Problem requirements:
Task for the records below: count the lines that contain the word "mesmo" and give only that number.

Excerpted data:
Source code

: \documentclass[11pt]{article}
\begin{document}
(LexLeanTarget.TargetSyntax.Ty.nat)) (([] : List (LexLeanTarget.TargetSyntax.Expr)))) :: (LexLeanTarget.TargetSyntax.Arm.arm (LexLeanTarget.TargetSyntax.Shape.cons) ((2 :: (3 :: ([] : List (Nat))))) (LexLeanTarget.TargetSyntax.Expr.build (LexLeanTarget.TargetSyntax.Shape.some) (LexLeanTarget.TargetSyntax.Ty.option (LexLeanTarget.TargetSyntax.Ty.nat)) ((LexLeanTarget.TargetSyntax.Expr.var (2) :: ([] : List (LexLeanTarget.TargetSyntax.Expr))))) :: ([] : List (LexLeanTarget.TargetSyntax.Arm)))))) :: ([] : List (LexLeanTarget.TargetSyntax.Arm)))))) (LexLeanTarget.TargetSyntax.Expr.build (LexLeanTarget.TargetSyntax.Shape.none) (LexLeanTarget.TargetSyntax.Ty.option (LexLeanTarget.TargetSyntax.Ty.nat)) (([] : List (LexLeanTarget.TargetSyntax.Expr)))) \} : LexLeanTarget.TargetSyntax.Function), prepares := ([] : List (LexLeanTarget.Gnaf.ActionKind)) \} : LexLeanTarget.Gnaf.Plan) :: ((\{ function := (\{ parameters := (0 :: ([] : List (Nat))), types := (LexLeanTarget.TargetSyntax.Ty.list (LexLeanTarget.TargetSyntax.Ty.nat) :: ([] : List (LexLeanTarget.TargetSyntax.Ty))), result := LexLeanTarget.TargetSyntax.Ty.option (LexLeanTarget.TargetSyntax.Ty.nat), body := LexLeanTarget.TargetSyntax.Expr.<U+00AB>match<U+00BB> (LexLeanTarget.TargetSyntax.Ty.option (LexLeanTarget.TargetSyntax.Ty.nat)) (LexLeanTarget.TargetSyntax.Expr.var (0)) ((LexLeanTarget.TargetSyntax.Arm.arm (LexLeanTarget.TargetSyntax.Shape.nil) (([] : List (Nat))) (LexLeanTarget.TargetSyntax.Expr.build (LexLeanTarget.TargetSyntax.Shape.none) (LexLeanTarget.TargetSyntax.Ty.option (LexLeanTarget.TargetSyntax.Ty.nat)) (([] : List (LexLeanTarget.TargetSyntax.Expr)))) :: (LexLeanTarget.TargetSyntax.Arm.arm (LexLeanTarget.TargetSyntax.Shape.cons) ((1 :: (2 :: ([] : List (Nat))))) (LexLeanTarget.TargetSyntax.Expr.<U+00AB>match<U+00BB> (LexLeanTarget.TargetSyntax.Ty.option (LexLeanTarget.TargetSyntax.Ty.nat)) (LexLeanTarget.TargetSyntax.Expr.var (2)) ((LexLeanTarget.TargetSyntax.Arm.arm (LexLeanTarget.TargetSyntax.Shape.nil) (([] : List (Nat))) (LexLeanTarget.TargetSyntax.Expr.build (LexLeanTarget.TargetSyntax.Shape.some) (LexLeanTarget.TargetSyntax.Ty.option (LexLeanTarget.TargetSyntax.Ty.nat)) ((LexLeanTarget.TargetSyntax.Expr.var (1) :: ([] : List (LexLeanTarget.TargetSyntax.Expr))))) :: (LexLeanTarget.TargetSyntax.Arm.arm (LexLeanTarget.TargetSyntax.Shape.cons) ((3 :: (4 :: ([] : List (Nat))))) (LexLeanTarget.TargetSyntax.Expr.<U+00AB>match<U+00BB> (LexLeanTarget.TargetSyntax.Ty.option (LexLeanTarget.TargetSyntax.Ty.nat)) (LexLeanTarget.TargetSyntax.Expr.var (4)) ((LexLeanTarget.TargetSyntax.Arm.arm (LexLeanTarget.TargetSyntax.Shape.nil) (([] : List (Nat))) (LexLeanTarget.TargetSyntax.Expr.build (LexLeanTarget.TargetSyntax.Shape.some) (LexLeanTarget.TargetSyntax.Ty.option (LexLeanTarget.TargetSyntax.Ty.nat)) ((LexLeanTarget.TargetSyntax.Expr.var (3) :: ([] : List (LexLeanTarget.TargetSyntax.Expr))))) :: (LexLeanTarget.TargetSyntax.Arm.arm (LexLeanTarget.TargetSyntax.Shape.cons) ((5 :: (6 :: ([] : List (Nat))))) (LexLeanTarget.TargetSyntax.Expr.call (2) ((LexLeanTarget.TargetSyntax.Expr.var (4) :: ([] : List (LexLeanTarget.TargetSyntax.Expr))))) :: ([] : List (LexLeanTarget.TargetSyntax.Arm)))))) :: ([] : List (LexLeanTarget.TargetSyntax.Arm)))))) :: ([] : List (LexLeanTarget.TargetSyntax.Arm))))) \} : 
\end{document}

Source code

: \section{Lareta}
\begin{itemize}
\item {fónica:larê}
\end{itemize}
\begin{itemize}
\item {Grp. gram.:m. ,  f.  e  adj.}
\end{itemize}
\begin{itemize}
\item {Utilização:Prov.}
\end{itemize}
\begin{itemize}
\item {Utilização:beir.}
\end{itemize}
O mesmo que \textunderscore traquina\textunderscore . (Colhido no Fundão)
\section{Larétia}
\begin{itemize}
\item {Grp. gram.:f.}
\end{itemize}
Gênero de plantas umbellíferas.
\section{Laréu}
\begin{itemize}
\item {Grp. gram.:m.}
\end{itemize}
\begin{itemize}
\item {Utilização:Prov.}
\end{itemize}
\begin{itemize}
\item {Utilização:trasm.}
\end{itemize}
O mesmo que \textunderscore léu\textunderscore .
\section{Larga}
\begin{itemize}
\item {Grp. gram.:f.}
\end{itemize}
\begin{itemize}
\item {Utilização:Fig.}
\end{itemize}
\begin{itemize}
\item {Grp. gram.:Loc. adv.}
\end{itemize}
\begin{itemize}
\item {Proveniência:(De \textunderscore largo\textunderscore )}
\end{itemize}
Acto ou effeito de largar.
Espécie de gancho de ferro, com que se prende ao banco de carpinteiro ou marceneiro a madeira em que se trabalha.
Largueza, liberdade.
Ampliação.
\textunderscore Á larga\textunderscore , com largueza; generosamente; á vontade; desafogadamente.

Output for this exercise:
2